Their study confirms increased intervention rates in private patients. A previous study by Roberts and colleagues reporting higher instrumental delivery rates for low-risk private patients found a higher risk of low Apgar scores in babies of public patients,5 which might have implied a possibility of poorer outcomes for these babies, but perinatal mortality and morbidity data were otherwise lacking. Robson et al’s study demonstrated a twofold increase in risk of perinatal death for babies delivered in public hospitals, as well as significant increases in risk of low Apgar scores, need for high-level resuscitation, and admission to a special care or neonatal intensive care nursery. Of the two maternal outcomes available in the NPDC, only perineal trauma was reported, and, somewhat unexpectedly given the higher rate of instrumental deliveries in private patients, the rate of third- and fourth-degree lacerations was lower in private patients (also confirming the findings of Roberts et al’s study5). Unfortunately, incomplete data precluded reporting of maternal blood loss, and the NPDC does not report other maternal complications. This situation should hopefully be addressed in the future by the Royal Australian and New Zealand College of Obstetricians and Gynaecologists’ planned maternal morbidity audit.

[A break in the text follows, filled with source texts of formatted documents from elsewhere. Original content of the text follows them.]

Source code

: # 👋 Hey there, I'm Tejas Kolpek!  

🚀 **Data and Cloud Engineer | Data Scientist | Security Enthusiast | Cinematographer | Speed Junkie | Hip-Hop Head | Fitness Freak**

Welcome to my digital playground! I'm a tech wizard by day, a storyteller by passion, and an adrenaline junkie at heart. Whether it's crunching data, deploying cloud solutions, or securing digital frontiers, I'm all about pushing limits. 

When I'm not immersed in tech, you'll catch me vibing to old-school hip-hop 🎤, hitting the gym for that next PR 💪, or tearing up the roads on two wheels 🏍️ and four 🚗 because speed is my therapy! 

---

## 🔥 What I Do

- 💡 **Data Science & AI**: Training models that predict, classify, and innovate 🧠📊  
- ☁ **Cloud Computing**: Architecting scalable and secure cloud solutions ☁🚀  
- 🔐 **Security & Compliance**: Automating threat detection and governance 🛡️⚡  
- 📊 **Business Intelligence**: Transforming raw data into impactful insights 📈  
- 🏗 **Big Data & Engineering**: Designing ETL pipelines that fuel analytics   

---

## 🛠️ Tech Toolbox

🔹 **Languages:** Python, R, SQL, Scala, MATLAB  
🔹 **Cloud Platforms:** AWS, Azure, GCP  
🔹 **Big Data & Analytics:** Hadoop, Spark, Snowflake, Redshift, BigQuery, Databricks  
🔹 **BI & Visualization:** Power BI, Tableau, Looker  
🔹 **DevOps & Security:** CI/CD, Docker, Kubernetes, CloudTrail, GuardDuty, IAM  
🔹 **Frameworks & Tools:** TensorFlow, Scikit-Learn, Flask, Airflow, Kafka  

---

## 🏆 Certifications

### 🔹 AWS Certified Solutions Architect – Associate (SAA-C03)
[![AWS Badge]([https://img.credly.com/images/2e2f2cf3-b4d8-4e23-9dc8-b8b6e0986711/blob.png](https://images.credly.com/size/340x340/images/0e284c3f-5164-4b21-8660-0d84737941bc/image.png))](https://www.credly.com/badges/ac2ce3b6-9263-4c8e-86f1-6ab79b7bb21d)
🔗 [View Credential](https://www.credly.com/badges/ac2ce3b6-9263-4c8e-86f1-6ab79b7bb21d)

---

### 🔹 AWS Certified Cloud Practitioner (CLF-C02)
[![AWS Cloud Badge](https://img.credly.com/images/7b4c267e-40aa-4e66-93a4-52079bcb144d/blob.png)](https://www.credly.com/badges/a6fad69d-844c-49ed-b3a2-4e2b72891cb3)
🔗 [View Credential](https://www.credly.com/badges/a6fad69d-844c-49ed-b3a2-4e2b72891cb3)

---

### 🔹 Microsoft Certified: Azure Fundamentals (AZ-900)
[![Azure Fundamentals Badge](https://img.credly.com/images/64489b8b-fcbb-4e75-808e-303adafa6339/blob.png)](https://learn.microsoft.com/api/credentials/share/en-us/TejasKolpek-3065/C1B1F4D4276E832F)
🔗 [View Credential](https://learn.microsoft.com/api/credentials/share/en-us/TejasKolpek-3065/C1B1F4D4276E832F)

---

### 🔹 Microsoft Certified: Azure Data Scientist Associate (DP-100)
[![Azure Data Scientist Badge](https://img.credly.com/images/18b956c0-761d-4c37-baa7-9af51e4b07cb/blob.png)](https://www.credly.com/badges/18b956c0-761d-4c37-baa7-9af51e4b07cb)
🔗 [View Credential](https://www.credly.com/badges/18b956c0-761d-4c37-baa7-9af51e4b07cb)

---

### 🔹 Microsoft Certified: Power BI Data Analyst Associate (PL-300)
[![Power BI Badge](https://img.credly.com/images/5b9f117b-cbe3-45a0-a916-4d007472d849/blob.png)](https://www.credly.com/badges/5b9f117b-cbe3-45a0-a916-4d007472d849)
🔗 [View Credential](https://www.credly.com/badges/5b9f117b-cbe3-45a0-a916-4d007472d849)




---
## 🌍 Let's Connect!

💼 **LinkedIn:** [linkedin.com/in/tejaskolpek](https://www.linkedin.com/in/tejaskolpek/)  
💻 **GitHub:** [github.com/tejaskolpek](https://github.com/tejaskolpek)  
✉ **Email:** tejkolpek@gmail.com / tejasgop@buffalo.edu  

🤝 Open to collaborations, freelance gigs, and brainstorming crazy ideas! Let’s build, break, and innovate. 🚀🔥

So what can we learn from this study? It is always more difficult to rely on retrospective data, especially when gathered from populations with different sociodemographic factors, even when adjusting as far as possible for known risk factors. However, unless we are to conduct randomised controlled trials of private versus public models of maternity care (unlikely) or planned caesarean versus planned normal delivery (even more unlikely), the quality of these data is as good as any we are likely to obtain.
It is worth noting that in restricting their analysis to women with singleton pregnancies delivered between 37 and 41 completed weeks’ gestation, Robson et al minimise the bias that follows from the fact that women with preterm deliveries, which are at highest risk of perinatal morbidity, are generally transferred when possible to tertiary referral centres in the public system. However, failure to similarly exclude outcomes for predictably high-risk pregnancies delivered at term at these centres (eg, babies with antenatally diagnosed major congenital abnormalities) introduces a numerically small but possibly significant bias towards a relatively higher risk of adverse outcomes in the public patient group. Adjusting for other known risk factors also minimises to the extent possible the differences in outcomes attributable to different prevalences of these risk factors in populations of differing socioeconomic background, but cannot eliminate them altogether. Notably, some of these socioeconomic differences would be expected to increase the risk for babies of private patients (higher proportions of primigravidae, maternal age of 40 years or older, and history of previous caesarean delivery).
In addition, the exclusion of babies delivered after 41 completed weeks’ gestation is likely to reduce the rate of adverse outcomes in the public patient group, as allowing pregnancies past 41 weeks — when perinatal mortality is 70% higher than for babies delivered at 40 weeks6 — is virtually unknown in private patients, but does occur in the public system.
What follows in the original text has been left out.